● What to do
For the entries presented below, indicate the number of lines that include the word "startups", adding nothing else.
[Start of section]
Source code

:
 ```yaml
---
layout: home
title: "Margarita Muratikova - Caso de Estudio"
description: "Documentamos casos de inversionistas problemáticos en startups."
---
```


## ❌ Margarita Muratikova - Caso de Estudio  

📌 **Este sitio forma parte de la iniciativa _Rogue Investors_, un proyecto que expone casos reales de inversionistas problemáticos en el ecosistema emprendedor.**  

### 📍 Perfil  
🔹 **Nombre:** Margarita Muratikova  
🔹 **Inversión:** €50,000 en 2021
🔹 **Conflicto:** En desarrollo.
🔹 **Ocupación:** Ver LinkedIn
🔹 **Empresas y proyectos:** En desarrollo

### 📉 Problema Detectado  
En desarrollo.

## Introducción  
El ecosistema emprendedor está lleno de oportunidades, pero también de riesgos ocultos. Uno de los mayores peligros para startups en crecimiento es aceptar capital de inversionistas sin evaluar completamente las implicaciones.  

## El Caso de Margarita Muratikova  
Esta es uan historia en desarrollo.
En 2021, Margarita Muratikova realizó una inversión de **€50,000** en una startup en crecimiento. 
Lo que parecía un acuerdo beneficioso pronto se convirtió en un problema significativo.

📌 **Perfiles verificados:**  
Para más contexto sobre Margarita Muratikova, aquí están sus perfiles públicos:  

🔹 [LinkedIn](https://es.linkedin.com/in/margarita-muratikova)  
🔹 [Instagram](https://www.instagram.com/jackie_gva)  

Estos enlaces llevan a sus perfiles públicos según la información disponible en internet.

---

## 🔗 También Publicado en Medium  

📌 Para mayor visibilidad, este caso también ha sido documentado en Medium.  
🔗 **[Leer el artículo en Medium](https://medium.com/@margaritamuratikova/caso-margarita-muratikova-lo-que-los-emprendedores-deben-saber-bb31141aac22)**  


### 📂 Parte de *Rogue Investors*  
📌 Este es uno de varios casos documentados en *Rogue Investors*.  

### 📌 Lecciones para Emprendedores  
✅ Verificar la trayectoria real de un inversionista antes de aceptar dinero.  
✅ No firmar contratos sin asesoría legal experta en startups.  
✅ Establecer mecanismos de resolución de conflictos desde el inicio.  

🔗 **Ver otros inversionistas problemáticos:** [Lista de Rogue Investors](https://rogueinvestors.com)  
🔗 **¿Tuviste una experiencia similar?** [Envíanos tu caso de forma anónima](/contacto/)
[End of section]
[Start of section]
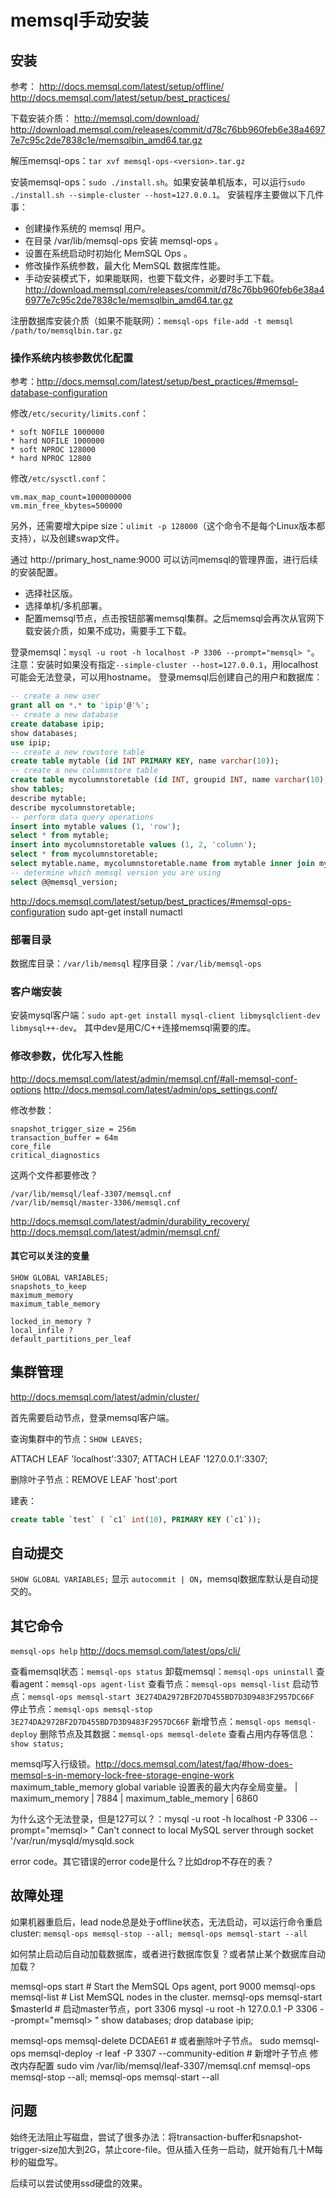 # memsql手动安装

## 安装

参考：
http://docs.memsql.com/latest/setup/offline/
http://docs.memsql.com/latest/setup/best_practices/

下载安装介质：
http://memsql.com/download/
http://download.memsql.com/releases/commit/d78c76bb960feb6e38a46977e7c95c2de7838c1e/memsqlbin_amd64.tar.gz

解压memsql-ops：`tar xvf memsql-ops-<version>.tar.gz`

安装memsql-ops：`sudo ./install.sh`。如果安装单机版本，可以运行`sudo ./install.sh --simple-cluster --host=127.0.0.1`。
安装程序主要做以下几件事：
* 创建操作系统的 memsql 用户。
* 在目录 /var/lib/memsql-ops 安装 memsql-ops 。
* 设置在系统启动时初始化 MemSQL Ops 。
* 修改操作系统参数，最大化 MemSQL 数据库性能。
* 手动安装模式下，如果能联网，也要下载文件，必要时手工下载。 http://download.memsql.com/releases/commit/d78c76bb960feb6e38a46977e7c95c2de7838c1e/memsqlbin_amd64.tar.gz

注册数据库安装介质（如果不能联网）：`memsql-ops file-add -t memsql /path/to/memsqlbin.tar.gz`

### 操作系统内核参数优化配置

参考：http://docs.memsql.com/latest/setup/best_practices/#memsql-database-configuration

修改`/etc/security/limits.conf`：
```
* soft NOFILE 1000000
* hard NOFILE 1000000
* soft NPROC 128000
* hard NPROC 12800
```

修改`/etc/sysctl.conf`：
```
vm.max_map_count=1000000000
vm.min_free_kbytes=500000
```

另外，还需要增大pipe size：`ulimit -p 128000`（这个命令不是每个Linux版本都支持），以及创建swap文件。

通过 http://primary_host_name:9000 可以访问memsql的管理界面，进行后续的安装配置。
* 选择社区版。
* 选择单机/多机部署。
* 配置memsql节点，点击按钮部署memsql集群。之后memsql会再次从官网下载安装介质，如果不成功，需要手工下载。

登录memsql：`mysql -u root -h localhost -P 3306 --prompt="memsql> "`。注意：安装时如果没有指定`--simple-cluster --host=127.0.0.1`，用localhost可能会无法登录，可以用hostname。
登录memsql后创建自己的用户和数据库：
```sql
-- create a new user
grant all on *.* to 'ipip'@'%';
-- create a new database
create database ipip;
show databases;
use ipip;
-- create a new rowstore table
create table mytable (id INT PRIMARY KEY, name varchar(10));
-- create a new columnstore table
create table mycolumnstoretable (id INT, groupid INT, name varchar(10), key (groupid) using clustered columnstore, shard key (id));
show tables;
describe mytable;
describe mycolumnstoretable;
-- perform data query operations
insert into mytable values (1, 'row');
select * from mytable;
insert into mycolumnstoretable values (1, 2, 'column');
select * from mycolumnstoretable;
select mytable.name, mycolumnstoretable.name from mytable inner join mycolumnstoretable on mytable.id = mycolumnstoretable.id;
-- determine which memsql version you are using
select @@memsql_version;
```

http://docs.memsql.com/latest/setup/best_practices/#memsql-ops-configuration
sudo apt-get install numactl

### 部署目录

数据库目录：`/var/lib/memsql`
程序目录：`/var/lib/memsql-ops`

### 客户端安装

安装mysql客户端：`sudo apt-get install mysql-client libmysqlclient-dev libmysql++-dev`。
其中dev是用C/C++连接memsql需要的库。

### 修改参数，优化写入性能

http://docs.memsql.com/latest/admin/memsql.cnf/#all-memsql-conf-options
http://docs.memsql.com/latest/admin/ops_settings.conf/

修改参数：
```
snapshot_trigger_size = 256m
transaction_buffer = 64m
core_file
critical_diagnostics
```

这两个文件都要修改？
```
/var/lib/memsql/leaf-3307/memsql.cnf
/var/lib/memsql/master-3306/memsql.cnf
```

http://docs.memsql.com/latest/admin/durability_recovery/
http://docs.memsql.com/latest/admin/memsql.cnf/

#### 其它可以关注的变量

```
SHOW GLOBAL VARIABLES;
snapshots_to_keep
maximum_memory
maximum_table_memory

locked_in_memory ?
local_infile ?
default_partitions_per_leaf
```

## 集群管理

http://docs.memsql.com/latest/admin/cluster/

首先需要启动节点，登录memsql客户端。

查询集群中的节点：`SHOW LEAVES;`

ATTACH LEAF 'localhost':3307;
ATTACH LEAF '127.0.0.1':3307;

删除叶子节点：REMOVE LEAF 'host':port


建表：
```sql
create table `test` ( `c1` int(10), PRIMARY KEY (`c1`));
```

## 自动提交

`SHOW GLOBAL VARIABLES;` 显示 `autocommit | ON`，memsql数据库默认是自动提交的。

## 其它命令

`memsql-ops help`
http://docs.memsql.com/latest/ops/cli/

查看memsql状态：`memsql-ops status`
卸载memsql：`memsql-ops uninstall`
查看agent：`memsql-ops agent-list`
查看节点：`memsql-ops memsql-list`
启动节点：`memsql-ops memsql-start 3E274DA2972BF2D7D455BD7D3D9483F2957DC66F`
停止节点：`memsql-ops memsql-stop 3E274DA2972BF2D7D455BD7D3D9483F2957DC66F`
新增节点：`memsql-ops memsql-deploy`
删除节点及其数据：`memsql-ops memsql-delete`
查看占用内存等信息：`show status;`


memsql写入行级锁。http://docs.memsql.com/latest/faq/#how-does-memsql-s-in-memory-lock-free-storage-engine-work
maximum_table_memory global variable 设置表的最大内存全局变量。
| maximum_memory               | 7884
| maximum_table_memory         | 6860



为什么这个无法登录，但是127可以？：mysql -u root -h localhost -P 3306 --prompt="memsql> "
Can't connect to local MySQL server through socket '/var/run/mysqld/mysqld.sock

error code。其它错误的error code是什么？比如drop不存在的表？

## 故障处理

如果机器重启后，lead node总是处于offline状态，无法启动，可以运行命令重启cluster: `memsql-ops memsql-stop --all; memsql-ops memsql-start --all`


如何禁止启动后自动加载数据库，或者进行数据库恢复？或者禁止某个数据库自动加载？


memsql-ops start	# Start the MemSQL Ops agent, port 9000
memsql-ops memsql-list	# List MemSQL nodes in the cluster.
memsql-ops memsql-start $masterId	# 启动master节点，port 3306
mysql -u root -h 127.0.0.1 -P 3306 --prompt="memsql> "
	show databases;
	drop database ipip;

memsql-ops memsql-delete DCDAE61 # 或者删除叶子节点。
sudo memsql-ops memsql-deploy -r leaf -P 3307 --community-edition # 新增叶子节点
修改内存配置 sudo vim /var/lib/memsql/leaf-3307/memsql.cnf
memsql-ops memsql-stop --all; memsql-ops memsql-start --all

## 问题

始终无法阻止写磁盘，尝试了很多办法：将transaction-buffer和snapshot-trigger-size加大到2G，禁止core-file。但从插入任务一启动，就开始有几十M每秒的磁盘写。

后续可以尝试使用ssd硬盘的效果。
[End of section]
● Answer space
3